From Pope St. John Paul II’s encyclical Veritatis Splendor (1993):

At the heart of the new evangelization and of the new moral life which it proposes and awakens by its fruits of holiness and missionary zeal, there is the Spirit of Christ, the principle and strength of the fruitfulness of Holy Mother Church. As Pope Paul VI reminded us: “Evangelization will never be possible without the action of the Holy Spirit”.167 The Spirit of Jesus, received by the humble and docile heart of the believer, brings about the flourishing of Christian moral life and the witness of holiness amid the great variety of vocations, gifts, responsibilities, conditions and life situations. As Novatian once pointed out, here expressing the authentic faith of the Church, it is the Holy Spirit “who confirmed the hearts and minds of the disciples, who revealed the mysteries of the Gospel, who shed upon them the light of things divine. Strengthened by his gift, they did not fear either prisons or chains for the name of the Lord; indeed they even trampled upon the powers and torments of the world, armed and strengthened by him, having in themselves the gifts which this same Spirit bestows and directs like jewels to the Church, the Bride of Christ. It is in fact he who raises up prophets in the Church, instructs teachers, guides tongues, works wonders and healings, accomplishes miracles, grants the discernment of spirits, assigns governance, inspires counsels, distributes and harmonizes every other charismatic gift.
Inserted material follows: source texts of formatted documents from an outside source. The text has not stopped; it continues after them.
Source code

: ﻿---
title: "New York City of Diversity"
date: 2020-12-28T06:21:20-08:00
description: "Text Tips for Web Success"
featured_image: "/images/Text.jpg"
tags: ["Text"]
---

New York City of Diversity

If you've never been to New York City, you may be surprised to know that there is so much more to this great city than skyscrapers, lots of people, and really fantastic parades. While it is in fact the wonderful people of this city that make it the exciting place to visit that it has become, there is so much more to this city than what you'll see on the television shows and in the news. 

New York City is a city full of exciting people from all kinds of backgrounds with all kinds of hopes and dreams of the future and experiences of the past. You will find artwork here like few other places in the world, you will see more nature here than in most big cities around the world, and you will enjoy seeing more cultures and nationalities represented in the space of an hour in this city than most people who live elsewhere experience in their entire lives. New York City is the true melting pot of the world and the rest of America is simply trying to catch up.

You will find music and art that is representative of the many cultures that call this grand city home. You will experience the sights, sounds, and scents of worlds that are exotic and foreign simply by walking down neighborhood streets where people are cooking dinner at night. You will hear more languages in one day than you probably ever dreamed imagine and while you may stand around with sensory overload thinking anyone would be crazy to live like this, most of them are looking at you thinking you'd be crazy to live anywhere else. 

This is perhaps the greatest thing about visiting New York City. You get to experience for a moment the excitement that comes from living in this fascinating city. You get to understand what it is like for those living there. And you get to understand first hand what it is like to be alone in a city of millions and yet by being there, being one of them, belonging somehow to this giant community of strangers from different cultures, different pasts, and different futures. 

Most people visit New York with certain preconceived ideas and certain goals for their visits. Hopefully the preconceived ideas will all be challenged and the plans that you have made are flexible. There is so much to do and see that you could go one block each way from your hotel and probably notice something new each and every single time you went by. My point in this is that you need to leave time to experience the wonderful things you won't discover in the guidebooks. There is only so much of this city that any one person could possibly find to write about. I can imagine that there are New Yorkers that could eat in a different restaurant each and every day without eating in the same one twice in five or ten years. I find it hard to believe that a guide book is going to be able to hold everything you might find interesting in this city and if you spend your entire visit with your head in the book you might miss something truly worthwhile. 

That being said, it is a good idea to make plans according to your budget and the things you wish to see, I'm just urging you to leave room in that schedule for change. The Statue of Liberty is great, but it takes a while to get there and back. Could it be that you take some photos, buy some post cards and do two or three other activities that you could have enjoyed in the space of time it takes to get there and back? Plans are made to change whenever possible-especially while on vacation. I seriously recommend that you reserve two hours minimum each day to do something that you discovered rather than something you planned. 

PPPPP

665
In this way he completes and perfects the Lord’s Church everywhere and in all things”.168

In the living context of this new evangelization, aimed at generating and nourishing “the faith which works through love” (cf. Gal 5:6), and in relation to the work of the Holy Spirit, we can now understand the proper place which continuing theological reflection about the moral life holds in the Church, the community of believers. We can likewise speak of the mission and the responsibility proper to moral theologians.

167 Apostolic Exhortation Evangelii Nuntiandi (December 8, 1975), 75: Acta Apostolicæ Sedis 68 (1976), 64.
168 De Trinitate, XXIX, 9-10: Corpus Christianorum, Latin series 4, 70.